Era un falso cieco, anzi no: assolto dal tribunale dopo sei anni di calvario

Si chiude con assoluzione piena il processo a carico di un 75enne di Milazzo accusato di truffa aggravata. Dovranno restituirgli tutti i beni sequestrati nel 2017

Per la Finanza era un falso cieco. Aveva subito anche il sequestro della metà della sua abitazione, di tutti i risparmi e delle due auto intestate a lui e utilizzate dai figli per un ammontare di 367.951,71 euro, il danno “quantificato” per l’Inps dal 2003 al 2016.

A distanza di sei anni finisce il calvario di un 75enne milazzese che ieri il Tribunale di Barcellona ha assolto dall’accusa di truffa aggravata. “Il fatto non sussiste”, è la motivazione della giudice Silvia Spina.

L’uomo, difeso dall’avvocato Pinuccio Calabrò, ha potuto mostrare le sue ragioni grazie ad una perizia redatta dal consulente tecnico Giuseppe Minissale, che ha confermato lo stato di cecità assoluto da un occhio e l’altro affetto da retinopatia pigmentosa con un visus inferiore al 3%. La patologia, infatti, crea cecità anche se consente a chi conosce gli ambienti circostanti di muoversi con una certa autonomia.

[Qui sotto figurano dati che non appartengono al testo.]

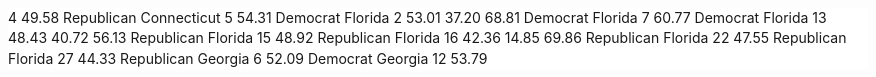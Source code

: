 <td headers="district" class="gt_row gt_center">4</td>
<td headers="fitted" class="gt_row gt_center">49.58</td>
<td headers="lower" class="gt_row gt_center"></td>
<td headers="upper" class="gt_row gt_center"></td>
<td headers="winner" class="gt_row gt_center">Republican</td></tr>
    <tr><td headers="state" class="gt_row gt_left">Connecticut</td>
<td headers="district" class="gt_row gt_center">5</td>
<td headers="fitted" class="gt_row gt_center">54.31</td>
<td headers="lower" class="gt_row gt_center"></td>
<td headers="upper" class="gt_row gt_center"></td>
<td headers="winner" class="gt_row gt_center">Democrat</td></tr>
    <tr><td headers="state" class="gt_row gt_left">Florida</td>
<td headers="district" class="gt_row gt_center">2</td>
<td headers="fitted" class="gt_row gt_center">53.01</td>
<td headers="lower" class="gt_row gt_center">37.20</td>
<td headers="upper" class="gt_row gt_center">68.81</td>
<td headers="winner" class="gt_row gt_center">Democrat</td></tr>
    <tr><td headers="state" class="gt_row gt_left">Florida</td>
<td headers="district" class="gt_row gt_center">7</td>
<td headers="fitted" class="gt_row gt_center">60.77</td>
<td headers="lower" class="gt_row gt_center"></td>
<td headers="upper" class="gt_row gt_center"></td>
<td headers="winner" class="gt_row gt_center">Democrat</td></tr>
    <tr><td headers="state" class="gt_row gt_left">Florida</td>
<td headers="district" class="gt_row gt_center">13</td>
<td headers="fitted" class="gt_row gt_center">48.43</td>
<td headers="lower" class="gt_row gt_center">40.72</td>
<td headers="upper" class="gt_row gt_center">56.13</td>
<td headers="winner" class="gt_row gt_center">Republican</td></tr>
    <tr><td headers="state" class="gt_row gt_left">Florida</td>
<td headers="district" class="gt_row gt_center">15</td>
<td headers="fitted" class="gt_row gt_center">48.92</td>
<td headers="lower" class="gt_row gt_center"></td>
<td headers="upper" class="gt_row gt_center"></td>
<td headers="winner" class="gt_row gt_center">Republican</td></tr>
    <tr><td headers="state" class="gt_row gt_left">Florida</td>
<td headers="district" class="gt_row gt_center">16</td>
<td headers="fitted" class="gt_row gt_center">42.36</td>
<td headers="lower" class="gt_row gt_center">14.85</td>
<td headers="upper" class="gt_row gt_center">69.86</td>
<td headers="winner" class="gt_row gt_center">Republican</td></tr>
    <tr><td headers="state" class="gt_row gt_left">Florida</td>
<td headers="district" class="gt_row gt_center">22</td>
<td headers="fitted" class="gt_row gt_center">47.55</td>
<td headers="lower" class="gt_row gt_center"></td>
<td headers="upper" class="gt_row gt_center"></td>
<td headers="winner" class="gt_row gt_center">Republican</td></tr>
    <tr><td headers="state" class="gt_row gt_left">Florida</td>
<td headers="district" class="gt_row gt_center">27</td>
<td headers="fitted" class="gt_row gt_center">44.33</td>
<td headers="lower" class="gt_row gt_center"></td>
<td headers="upper" class="gt_row gt_center"></td>
<td headers="winner" class="gt_row gt_center">Republican</td></tr>
    <tr><td headers="state" class="gt_row gt_left">Georgia</td>
<td headers="district" class="gt_row gt_center">6</td>
<td headers="fitted" class="gt_row gt_center">52.09</td>
<td headers="lower" class="gt_row gt_center"></td>
<td headers="upper" class="gt_row gt_center"></td>
<td headers="winner" class="gt_row gt_center">Democrat</td></tr>
    <tr><td headers="state" class="gt_row gt_left">Georgia</td>
<td headers="district" class="gt_row gt_center">12</td>
<td headers="fitted" class="gt_row gt_center">53.79</td>
<td headers="lower" class="gt_row gt_center"></td>
<td headers="upper" class="gt_row gt_center"></td>
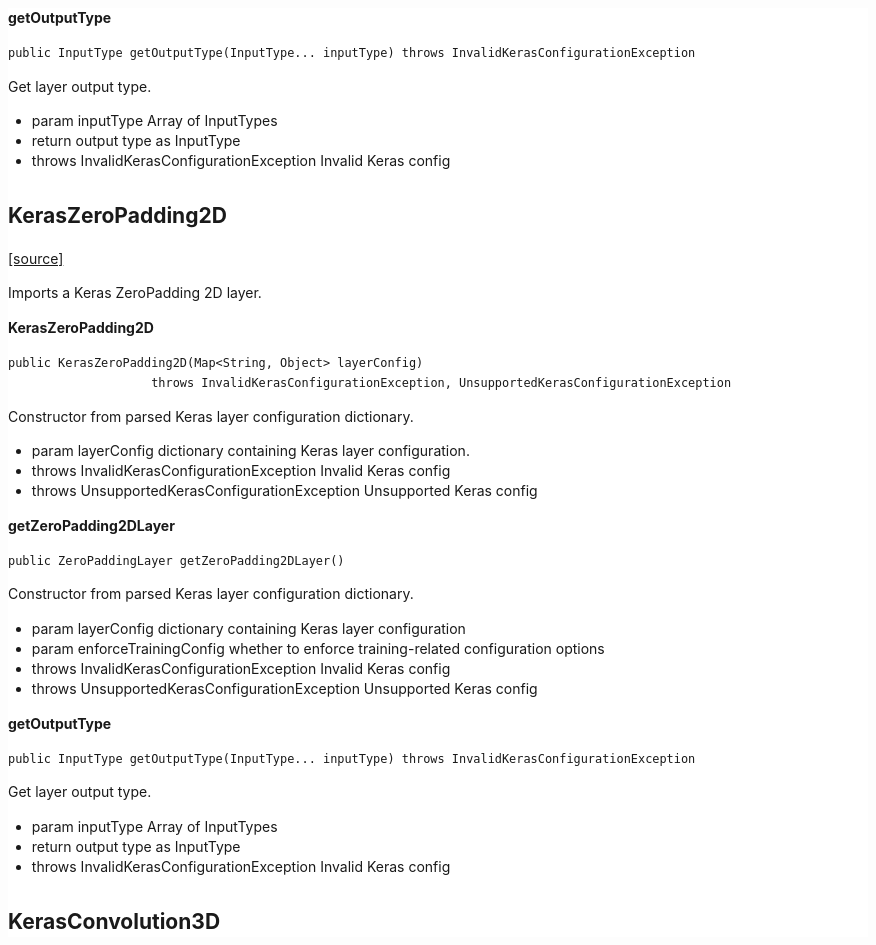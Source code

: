 **getOutputType**

```
public InputType getOutputType(InputType... inputType) throws InvalidKerasConfigurationException
```

Get layer output type.

* param inputType Array of InputTypes
* return output type as InputType
* throws InvalidKerasConfigurationException Invalid Keras config

## KerasZeroPadding2D

[\[source\]](https://github.com/eclipse/deeplearning4j/tree/master/deeplearning4j/deeplearning4j-modelimport/src/main/java/org/deeplearning4j/nn/modelimport/keras/layers/convolutional/KerasZeroPadding2D.java)

Imports a Keras ZeroPadding 2D layer.

**KerasZeroPadding2D**

```
public KerasZeroPadding2D(Map<String, Object> layerConfig)
                    throws InvalidKerasConfigurationException, UnsupportedKerasConfigurationException
```

Constructor from parsed Keras layer configuration dictionary.

* param layerConfig dictionary containing Keras layer configuration.
* throws InvalidKerasConfigurationException Invalid Keras config
* throws UnsupportedKerasConfigurationException Unsupported Keras config

**getZeroPadding2DLayer**

```
public ZeroPaddingLayer getZeroPadding2DLayer()
```

Constructor from parsed Keras layer configuration dictionary.

* param layerConfig dictionary containing Keras layer configuration
* param enforceTrainingConfig whether to enforce training-related configuration options
* throws InvalidKerasConfigurationException Invalid Keras config
* throws UnsupportedKerasConfigurationException Unsupported Keras config

**getOutputType**

```
public InputType getOutputType(InputType... inputType) throws InvalidKerasConfigurationException
```

Get layer output type.

* param inputType Array of InputTypes
* return output type as InputType
* throws InvalidKerasConfigurationException Invalid Keras config

## KerasConvolution3D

Ad A.S. si contestava la truffa aggravata ai danni dello Stato perché – secondo l’originaria ipotesi – con artifizi e raggiri avrebbe presentato, in data 18 febbraio 2003, all’allora “Unità sanitaria locale n. 5” di Messina, «istanza per il riconoscimento di invalidità di cieco civile», corredata da quella che fu definita falsa documentazione sanitaria, reato per il quale si è proceduto separatamente), inducendo così in errore i componenti della commissione medica per l’accertamento della richiesta invalidità in ordine al possesso, da parte sua, dei requisiti per l’ottenimento del beneficio».